# Kabellose Maus oder Mit Kabel? Was Besser?



## Dominik10 (8. Juni 2009)

Hallo,
ich habe eine Frage.

Was ist besser eine Maus ohne oder Mit Kabel?

mfg Dominik


----------



## Succer (8. Juni 2009)

Technisch gesehen tut es sich eigentlich nix (oder zumindest nur auf dem papier...) is nur sehr nervig, wenn keine ladestation dabei ist und man ständig die batterien wechseln muss oder diese mitten beim Spielen alle sind...


----------



## Vordack (9. Juni 2009)

Ich persönlich habe mit schnurlosen Mäusen schlechte Erfahrung gemacht, und das bei einem Cordless Desktop von Microsoft. Daher habe ich mir ne MX518 gekauft (mit Kabel) und bin sehr glücklich mit ihr.


----------



## N-Traxx (9. Juni 2009)

Zum Spielen immer eine mit Kabel, für Office Kabellos. Mir kommt es imme so vor als hätten die Kabellosen eine Verzögerung drinnen, kan aber auch sein das mir das so vorkamm weil ich noch mit Mäusen der ersten und zweiten Generation zu tun hatte. Auserdem nervt das Laden/Batteriewechsel.


----------



## GW-Player (10. Juni 2009)

Ich spiele im Moment mit einer G7 von Logitech und merke absolut keine Verzögerung. Ich spiele auch hauptsächlich Shooter (im Moment fast ausschließlich CoD4). 

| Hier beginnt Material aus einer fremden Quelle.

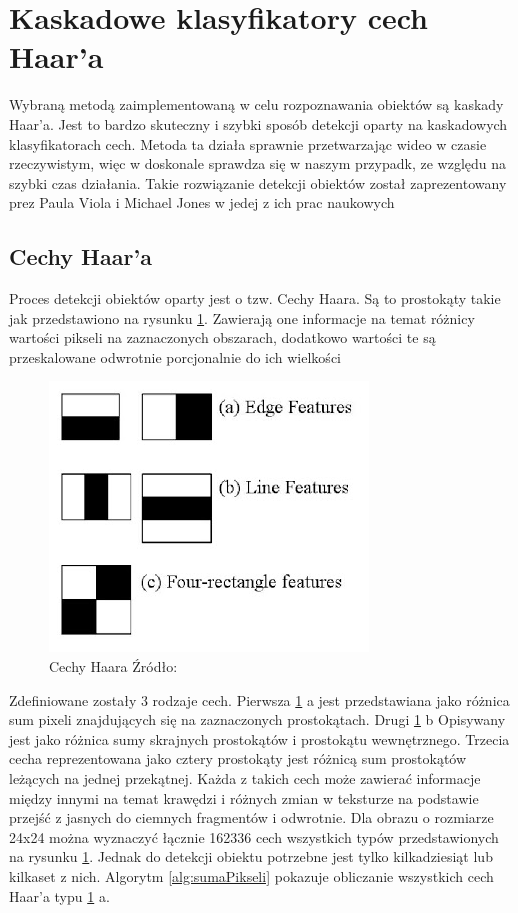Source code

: \section{Kaskadowe klasyfikatory cech Haar'a}

Wybraną metodą zaimplementowaną w celu rozpoznawania obiektów są kaskady Haar'a. Jest to bardzo skuteczny i szybki sposób detekcji oparty na kaskadowych klasyfikatorach cech. Metoda ta działa sprawnie przetwarzając wideo w czasie rzeczywistym, więc w doskonale sprawdza się w naszym przypadk, ze względu na szybki czas działania. Takie rozwiązanie detekcji obiektów został zaprezentowany prez Paula Viola i Michael Jones w jedej z ich prac naukowych \cite{violaJones}

\subsection{Cechy Haar'a}
Proces detekcji obiektów oparty jest o tzw. Cechy Haara. Są to prostokąty takie jak przedstawiono na rysunku \ref{fig:cechyHaara}. Zawierają one informacje na temat różnicy wartości pikseli na zaznaczonych obszarach, dodatkowo wartości te są przeskalowane odwrotnie porcjonalnie do ich wielkości
\begin{figure}[H]
\centering
\includegraphics[scale=0.5]{imgs/cechy.jpg}
\caption{{Cechy Haara Źródło:} \cite{faceDetectionOpenCV}}
\label{fig:cechyHaara}
\end{figure}

Zdefiniowane zostały 3 rodzaje cech. Pierwsza \ref{fig:cechyHaara} a jest przedstawiana jako różnica sum pixeli znajdujących się na zaznaczonych prostokątach. Drugi \ref{fig:cechyHaara} b  Opisywany jest jako różnica sumy skrajnych prostokątów i prostokątu wewnętrznego. Trzecia cecha reprezentowana jako cztery prostokąty jest różnicą sum prostokątów leżących na jednej przekątnej. Każda z takich cech może zawierać informacje między innymi na temat krawędzi i różnych zmian w teksturze na podstawie przejść z jasnych do ciemnych fragmentów i odwrotnie. Dla obrazu o rozmiarze 24x24 można wyznaczyć łącznie 162336 cech wszystkich typów przedstawionych na rysunku \ref{fig:cechyHaara}. Jednak do detekcji obiektu potrzebne jest tylko kilkadziesiąt lub kilkaset z nich. Algorytm \ref{alg:sumaPikseli} pokazuje obliczanie wszystkich cech Haar'a typu \ref{fig:cechyHaara} a.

Meinen Statistiken nach reagiert die Maus auch schnell genug. 

Ich würd es mal so sagen, wenn du etwas mehr Geld investierst, kannst du direkt eine Kabellose Maus nehmen, aber alles unter ca. 50€ taugt nur bedingt zum spielen. 

Mein Traum wäre eine Razer Mamba....  
aber 120 Ocken sind nicht grad ein Pappenstiel....


----------



## nikiburstr8x (10. Juni 2009)

Succer am 08.06.2009 22:39 schrieb:
			
		

> Technisch gesehen tut es sich eigentlich nix (oder zumindest nur auf dem papier...)


Oh doch!  

Ich zockte Tiger Woods 2007 einmal mit ner kabellosen, auf Office zugeschnittenen Maus (50€!) und mit ner MX518.

An der MX518 hatte ich überhaupt nichts auszusetzen.

Bei der Kabellosen  war es eine Qual auf höheren Schwierigkeitsgraden, wo es auf hohe Genauigkeiten bspw. beim Putten ankommt. Der Putter zuckte in Mini-Delays über den Bildschirm.  
Eine korrekte Dosierung der Geschwindigkeit des Putters war so nicht möglich.
Auch in diversen Ego-Shooter, wo es auf genaues Zielen ankommt, verzichte ich freiwillig auf ne kabellose Maus.  
Da sind immer Verzögerungen mit im Spiel.


----------



## GW-Player (10. Juni 2009)

nikiburstr8x am 10.06.2009 08:47 schrieb:
			
		

> Succer am 08.06.2009 22:39 schrieb:
> 
> 
> 
> ...


Schonmal mit ner Gaming-Funk-Maus gespielt? Da merkt man wirklich keinen Unterschied und ich weiß wovon ich rede. Hab hier auch die G5 rumliegen...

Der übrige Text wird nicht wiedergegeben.